(Exercise prompt):
Take the listing below and print exactly the lines starting at the line containing "दृष्ट्वा अखिन्नाः सत्यः" and ending at the line containing "प्राविशन्नोषधिवनस्पतयो लोमानि", both ends included, and no others.

(Input data):
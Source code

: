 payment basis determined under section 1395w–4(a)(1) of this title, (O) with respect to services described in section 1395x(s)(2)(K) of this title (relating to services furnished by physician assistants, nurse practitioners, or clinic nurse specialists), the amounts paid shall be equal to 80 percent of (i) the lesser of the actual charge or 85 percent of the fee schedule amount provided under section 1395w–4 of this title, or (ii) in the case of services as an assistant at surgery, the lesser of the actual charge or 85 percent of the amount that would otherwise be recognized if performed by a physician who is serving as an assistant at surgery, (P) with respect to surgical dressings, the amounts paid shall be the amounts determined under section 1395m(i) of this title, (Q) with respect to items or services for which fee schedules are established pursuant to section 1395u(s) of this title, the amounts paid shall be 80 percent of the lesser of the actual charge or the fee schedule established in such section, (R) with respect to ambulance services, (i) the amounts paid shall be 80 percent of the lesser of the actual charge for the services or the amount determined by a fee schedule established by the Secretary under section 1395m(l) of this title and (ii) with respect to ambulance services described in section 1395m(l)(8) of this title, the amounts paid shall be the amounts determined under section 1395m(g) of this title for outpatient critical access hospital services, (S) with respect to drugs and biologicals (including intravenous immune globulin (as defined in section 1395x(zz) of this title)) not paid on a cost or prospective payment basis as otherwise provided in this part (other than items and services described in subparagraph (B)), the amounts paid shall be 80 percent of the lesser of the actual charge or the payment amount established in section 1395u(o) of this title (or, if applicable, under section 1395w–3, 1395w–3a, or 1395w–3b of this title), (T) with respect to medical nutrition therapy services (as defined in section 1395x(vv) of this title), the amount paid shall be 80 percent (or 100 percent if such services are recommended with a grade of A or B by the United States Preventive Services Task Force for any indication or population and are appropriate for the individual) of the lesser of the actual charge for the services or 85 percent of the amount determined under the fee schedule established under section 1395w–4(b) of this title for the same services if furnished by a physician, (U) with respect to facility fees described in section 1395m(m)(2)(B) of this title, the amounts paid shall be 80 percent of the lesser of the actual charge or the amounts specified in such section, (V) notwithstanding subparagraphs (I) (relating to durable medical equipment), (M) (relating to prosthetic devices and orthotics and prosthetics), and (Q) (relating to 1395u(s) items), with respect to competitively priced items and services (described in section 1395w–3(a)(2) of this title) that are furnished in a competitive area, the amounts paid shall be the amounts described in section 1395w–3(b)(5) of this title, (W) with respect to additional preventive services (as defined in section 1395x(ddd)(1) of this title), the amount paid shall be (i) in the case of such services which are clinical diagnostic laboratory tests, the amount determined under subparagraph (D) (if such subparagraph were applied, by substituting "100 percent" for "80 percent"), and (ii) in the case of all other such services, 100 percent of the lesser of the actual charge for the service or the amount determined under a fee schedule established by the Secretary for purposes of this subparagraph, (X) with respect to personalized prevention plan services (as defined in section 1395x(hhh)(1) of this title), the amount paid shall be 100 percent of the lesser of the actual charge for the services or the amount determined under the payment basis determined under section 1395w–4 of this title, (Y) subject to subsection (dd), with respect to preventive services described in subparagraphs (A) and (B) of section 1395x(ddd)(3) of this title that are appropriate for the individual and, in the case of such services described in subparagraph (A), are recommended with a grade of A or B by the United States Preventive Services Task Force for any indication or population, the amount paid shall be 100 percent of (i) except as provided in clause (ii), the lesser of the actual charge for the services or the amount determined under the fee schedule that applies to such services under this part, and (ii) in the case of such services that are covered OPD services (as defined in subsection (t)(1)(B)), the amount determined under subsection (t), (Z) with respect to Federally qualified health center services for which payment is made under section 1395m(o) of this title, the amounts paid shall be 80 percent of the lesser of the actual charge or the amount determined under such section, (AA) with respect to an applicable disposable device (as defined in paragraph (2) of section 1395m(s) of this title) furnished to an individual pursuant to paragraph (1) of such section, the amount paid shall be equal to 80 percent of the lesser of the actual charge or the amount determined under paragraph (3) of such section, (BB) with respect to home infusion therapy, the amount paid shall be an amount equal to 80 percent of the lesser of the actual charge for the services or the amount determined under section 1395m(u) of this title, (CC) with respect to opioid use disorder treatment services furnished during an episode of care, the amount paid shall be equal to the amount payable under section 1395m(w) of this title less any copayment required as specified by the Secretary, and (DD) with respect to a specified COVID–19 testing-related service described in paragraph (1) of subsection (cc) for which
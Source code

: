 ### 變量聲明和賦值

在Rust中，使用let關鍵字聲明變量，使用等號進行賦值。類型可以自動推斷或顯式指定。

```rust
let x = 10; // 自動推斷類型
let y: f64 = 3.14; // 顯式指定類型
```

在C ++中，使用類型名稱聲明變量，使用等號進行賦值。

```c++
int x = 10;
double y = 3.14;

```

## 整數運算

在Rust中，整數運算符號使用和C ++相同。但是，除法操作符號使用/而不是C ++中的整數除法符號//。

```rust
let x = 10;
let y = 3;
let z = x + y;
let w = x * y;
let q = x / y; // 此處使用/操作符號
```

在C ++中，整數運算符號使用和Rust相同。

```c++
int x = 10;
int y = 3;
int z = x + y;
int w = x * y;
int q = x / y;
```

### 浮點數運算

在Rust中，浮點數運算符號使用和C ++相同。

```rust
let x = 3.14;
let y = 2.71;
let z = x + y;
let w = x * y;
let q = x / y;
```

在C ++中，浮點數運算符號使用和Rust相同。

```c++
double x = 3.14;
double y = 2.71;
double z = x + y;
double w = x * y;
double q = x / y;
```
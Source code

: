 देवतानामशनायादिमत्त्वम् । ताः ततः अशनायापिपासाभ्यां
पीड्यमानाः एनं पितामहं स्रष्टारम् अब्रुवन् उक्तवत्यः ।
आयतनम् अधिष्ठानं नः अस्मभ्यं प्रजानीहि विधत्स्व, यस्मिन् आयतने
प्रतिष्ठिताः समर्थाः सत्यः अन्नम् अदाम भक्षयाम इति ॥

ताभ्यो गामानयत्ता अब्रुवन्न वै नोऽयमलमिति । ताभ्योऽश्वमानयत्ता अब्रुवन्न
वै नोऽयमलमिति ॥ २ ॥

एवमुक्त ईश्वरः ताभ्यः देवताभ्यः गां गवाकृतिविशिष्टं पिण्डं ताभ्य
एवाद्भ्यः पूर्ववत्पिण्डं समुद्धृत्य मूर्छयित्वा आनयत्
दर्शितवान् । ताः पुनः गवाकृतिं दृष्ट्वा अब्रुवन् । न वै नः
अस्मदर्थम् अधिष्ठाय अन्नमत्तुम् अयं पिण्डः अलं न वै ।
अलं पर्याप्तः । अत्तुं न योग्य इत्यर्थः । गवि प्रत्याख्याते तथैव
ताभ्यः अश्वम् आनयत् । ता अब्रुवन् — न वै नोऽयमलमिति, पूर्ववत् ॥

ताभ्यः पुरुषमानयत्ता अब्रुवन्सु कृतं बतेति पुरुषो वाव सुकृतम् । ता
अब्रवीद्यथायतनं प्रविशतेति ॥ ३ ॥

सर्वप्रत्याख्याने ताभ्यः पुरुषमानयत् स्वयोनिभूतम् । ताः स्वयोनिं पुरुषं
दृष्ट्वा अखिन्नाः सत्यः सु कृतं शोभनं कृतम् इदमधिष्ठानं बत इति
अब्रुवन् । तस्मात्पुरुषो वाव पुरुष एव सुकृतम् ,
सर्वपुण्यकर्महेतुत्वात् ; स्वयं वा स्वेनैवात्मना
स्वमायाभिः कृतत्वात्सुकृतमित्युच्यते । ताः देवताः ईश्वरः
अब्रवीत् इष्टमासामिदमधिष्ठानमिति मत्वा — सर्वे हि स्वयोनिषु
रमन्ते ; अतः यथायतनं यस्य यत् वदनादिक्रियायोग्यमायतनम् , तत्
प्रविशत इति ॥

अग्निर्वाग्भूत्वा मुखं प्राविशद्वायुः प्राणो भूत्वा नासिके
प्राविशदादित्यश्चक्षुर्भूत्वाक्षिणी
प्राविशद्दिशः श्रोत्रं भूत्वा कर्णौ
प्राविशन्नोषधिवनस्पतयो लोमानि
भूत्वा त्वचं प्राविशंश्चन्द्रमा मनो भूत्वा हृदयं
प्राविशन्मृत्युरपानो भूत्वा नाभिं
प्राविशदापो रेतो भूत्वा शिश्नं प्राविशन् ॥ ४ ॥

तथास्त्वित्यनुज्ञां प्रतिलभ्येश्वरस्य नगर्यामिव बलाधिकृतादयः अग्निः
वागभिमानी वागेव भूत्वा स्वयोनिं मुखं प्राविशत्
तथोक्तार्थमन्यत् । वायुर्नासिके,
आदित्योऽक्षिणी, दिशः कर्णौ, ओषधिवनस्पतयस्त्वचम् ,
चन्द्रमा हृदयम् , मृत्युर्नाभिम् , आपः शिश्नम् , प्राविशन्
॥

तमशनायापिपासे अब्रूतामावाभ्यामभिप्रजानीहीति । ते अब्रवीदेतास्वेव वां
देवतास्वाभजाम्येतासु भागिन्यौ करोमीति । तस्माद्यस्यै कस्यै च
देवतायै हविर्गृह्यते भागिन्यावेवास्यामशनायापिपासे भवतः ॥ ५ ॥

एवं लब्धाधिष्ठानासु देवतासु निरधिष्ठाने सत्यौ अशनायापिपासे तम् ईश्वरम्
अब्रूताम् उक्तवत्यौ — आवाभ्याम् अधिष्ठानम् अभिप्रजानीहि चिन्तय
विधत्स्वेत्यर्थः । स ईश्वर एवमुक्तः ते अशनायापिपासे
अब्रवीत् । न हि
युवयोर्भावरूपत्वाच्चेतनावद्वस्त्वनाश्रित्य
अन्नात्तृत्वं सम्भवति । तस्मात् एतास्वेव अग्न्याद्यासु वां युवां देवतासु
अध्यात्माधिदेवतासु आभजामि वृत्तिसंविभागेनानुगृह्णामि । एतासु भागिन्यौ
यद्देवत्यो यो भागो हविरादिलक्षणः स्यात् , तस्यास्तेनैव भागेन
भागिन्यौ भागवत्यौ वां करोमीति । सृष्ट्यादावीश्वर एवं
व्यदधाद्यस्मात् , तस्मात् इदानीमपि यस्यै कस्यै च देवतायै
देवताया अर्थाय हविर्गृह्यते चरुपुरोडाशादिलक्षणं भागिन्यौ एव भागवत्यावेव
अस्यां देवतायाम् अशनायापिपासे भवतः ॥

(Answer to the problem):
दृष्ट्वा अखिन्नाः सत्यः सु कृतं शोभनं कृतम् इदमधिष्ठानं बत इति
अब्रुवन् । तस्मात्पुरुषो वाव पुरुष एव सुकृतम् ,
सर्वपुण्यकर्महेतुत्वात् ; स्वयं वा स्वेनैवात्मना
स्वमायाभिः कृतत्वात्सुकृतमित्युच्यते । ताः देवताः ईश्वरः
अब्रवीत् इष्टमासामिदमधिष्ठानमिति मत्वा — सर्वे हि स्वयोनिषु
रमन्ते ; अतः यथायतनं यस्य यत् वदनादिक्रियायोग्यमायतनम् , तत्
प्रविशत इति ॥

अग्निर्वाग्भूत्वा मुखं प्राविशद्वायुः प्राणो भूत्वा नासिके
प्राविशदादित्यश्चक्षुर्भूत्वाक्षिणी
प्राविशद्दिशः श्रोत्रं भूत्वा कर्णौ
प्राविशन्नोषधिवनस्पतयो लोमानि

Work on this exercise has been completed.